CODEWITHSUNDEEP
carrayspointers
user1893354
user1893354

Reputation: 5938

Confusion about Printing string arrays in C

This is probably a beginner question but it has been confusing me. I understand that in c an array is itself a pointer to the first element of the array. So consider the following example

char *words[LENGTH];
words[0] = "zero";
words[1] = "one";
words[2] = "two";
printf("%s\n",*words);

What ends up printing is zero. However, my understanding is that words is a pointer to the first element of the words array which is a char pointer => words is a pointer to a pointer to a char. Therefore *words would be a pointer to char. Therefore I would expect a memory address to be printed here and not an actual string. What am I misunderstanding here?

Upvotes: 0

Views: 177

Answers (6)

ytobi
ytobi

Reputation: 673

The context in which *(not * as in multiplication) matters, when used in declearation as in char *words[LENGTH] word becomes array of pointers to char.

as far as pointers are concern * is Value at address operator, it gives Value stored at particular address, while & is the address operator, gives address of variable. 

printf("%s\n",*words) // prints value at address to which word points

while

printf("%p\n",words) // prints address to which word points

Upvotes: 1

John Bode
John Bode

Reputation: 123448

I understand that in c an array is itself a pointer to the first element of the array.

This is not correct - under most circumstances, an expression of type "N-element array of T" will be converted to an expression of type "pointer to T", but an array object itself is not a pointer.
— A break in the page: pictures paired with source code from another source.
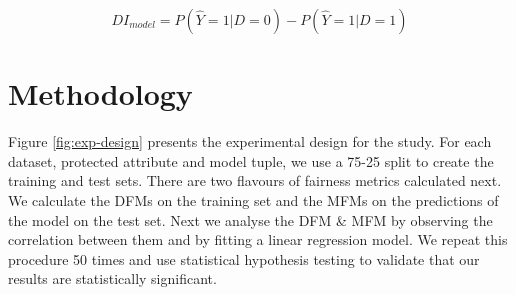 \documentclass{article}
\begin{document}
\begin{equation}
  DI_{model} = P(\hat{Y}=1|D=0)-P(\hat{Y}=1|D=1)
  \label{eq:spd-model}
\end{equation}


\section{Methodology}\label{sec:method}




Figure \ref{fig:exp-design} presents the experimental design for the
study. For each dataset, protected attribute and model tuple, we use a
75-25 split to create the training and test sets. There are two
flavours of fairness metrics calculated next. We calculate the DFMs on
the training set and the MFMs on the predictions of the model on the
test set. Next we analyse the DFM & MFM by observing the correlation
between them and by fitting a linear regression model. We repeat this
procedure 50 times and use statistical hypothesis testing to validate
that our results are statistically significant.
\end{document}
No storage is set aside for a pointer as part of an array object.

The string literal "zero" has type "5-element array of char", while both "one" and "two" have types "4-element array of char" (because strings are terminated with a zero-valued character, you need N+1 elements to store an N-character string).
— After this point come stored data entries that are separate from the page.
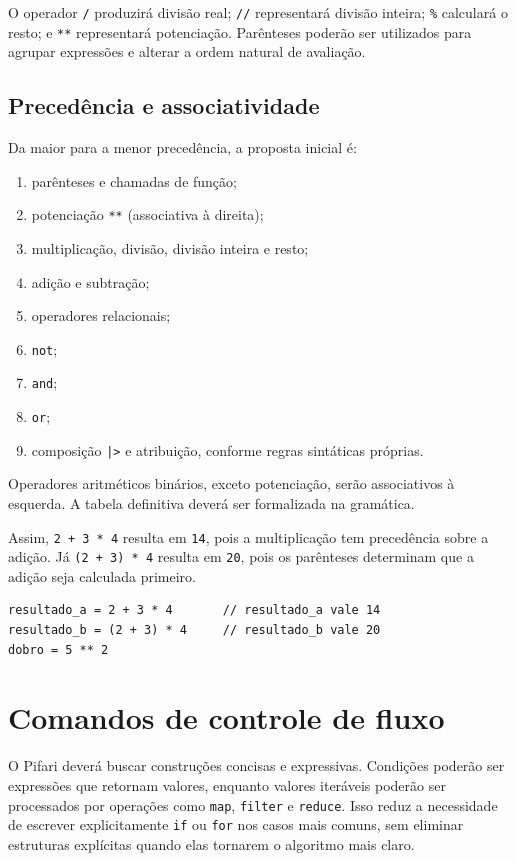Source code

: \documentclass[12pt,a4paper]{article}
\begin{document}
O operador \texttt{/} produzirá divisão real; \texttt{//} representará divisão inteira; \texttt{\%} calculará o resto; e \texttt{**} representará potenciação. Parênteses poderão ser utilizados para agrupar expressões e alterar a ordem natural de avaliação.

\subsection{Precedência e associatividade}
Da maior para a menor precedência, a proposta inicial é:
\begin{enumerate}
\item parênteses e chamadas de função;
\item potenciação \texttt{**} (associativa à direita);
\item multiplicação, divisão, divisão inteira e resto;
\item adição e subtração;
\item operadores relacionais;
\item \texttt{not};
\item \texttt{and};
\item \texttt{or};
\item composição \texttt{|>} e atribuição, conforme regras sintáticas próprias.
\end{enumerate}
Operadores aritméticos binários, exceto potenciação, serão associativos à esquerda. A tabela definitiva deverá ser formalizada na gramática.

Assim, \texttt{2 + 3 * 4} resulta em \texttt{14}, pois a multiplicação tem precedência sobre a adição. Já \texttt{(2 + 3) * 4} resulta em \texttt{20}, pois os parênteses determinam que a adição seja calculada primeiro.

\begin{lstlisting}
resultado_a = 2 + 3 * 4       // resultado_a vale 14
resultado_b = (2 + 3) * 4     // resultado_b vale 20
dobro = 5 ** 2
\end{lstlisting}

\section{Comandos de controle de fluxo}
O Pifari deverá buscar construções concisas e expressivas. Condições poderão ser expressões que retornam valores, enquanto valores iteráveis poderão ser processados por operações como \texttt{map}, \texttt{filter} e \texttt{reduce}. Isso reduz a necessidade de escrever explicitamente \texttt{if} ou \texttt{for} nos casos mais comuns, sem eliminar estruturas explícitas quando elas tornarem o algoritmo mais claro.
\end{document}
Each string literal is an array expression, but since these expressions are not operands of the sizeof or unary & operators, and since they arent being used to initialize a character array, each expression is converted to a pointer expression, and the value of each expression is the address of the first element of the array.
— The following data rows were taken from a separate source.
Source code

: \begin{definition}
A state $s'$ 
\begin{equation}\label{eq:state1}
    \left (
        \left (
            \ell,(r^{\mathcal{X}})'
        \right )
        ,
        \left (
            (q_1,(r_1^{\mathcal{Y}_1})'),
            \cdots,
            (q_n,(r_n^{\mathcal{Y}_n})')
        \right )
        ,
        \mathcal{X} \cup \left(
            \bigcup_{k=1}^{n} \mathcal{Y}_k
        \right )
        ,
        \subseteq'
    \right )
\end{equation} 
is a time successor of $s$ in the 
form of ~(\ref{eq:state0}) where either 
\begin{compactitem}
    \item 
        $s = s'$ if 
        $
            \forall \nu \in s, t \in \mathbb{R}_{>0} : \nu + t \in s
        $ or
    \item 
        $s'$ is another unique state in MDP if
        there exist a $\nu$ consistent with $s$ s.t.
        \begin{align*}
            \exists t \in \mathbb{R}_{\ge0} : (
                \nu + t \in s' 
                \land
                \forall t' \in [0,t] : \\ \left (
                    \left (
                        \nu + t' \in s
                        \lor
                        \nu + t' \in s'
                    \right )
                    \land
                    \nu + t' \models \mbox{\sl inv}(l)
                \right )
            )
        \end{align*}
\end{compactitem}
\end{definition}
Therefore I would expect a memory address to be printed here and not an actual string. What am I misunderstanding here?

The %s conversion specifer tells printf to print the sequence of characters beginning at the specified address until it sees a string terminator - that's why you see zero as the output and not an address. To print a pointer value, you'd use the %p conversion specifier like so:

printf( "%p\n", (void *) *words );

Upvotes: 3

Itzik Chaimov
Itzik Chaimov

Reputation: 99

As @Stargateur replied you need to both use the %p flag and use the (void *). Please note that it will show you the starting address of the first string ('zero') and the next code will go over all the strings and print their address (think of the 3 strings as a 2D (two dimensions) strings array having different lengths.

#include <stdio.h>
#define LENGTH 3

int main(void)
{
    char *words[LENGTH];
    words[0] = "zero";
    words[1] = "one";
    words[2] = "two";

    int len = 0;
    while(len<(int)LENGTH)
    {
        printf("%s\n", words[len]);
        printf("%p\n", (void *)words[len]);
        len++;
    }
    printf("\n%p\n", (void *)*words); // prints the first address only (the 'zero' address)

    return 0;
}

Upvotes: 2

wyc
wyc

Reputation: 351

char *words[LENGTH]; defines an array of char*, i.e. char**. *words equals to words[0] which refers to "zero".

It is not safe to create such char* array. For example, the following code compiles OK, but its behavior is undefined.

char *words[1];
words[0] = "zero";
words[1] = "one";
words[2] = "two";
printf("%s\n", words[2]);

Upvotes: 1

Logan Hunter
Logan Hunter

Reputation: 397

Your understanding of what you have done up to the printf is spot on - as you've written it, *words is in fact a pointer to a char. The %s format specifier is for printing strings, so it assumes that whatever pointer you pass it is actually an array of chars that ends with a '\0' char - the format c uses for storing strings. With that information, printf knows that it should just print all of the characters in the array until it finds that '\0' - which is exactly what it has done in this case. If you do want to print the address of that pointer, the correct format specifier is (as mentioned in Stargateur's answer) %p.

Upvotes: 2

Stargateur
Stargateur

Reputation: 26717

You are close in fact you are right, c-string are a pointer that contain the address of the first char of the string. The c-string is not the bytes but the address. And printf flag %s expect the address of these bytes. So you indeed give an address to printf() but you ask to printf() to show the value of the c-string. So "zero". Your only error is that you didn't read the manual of printf().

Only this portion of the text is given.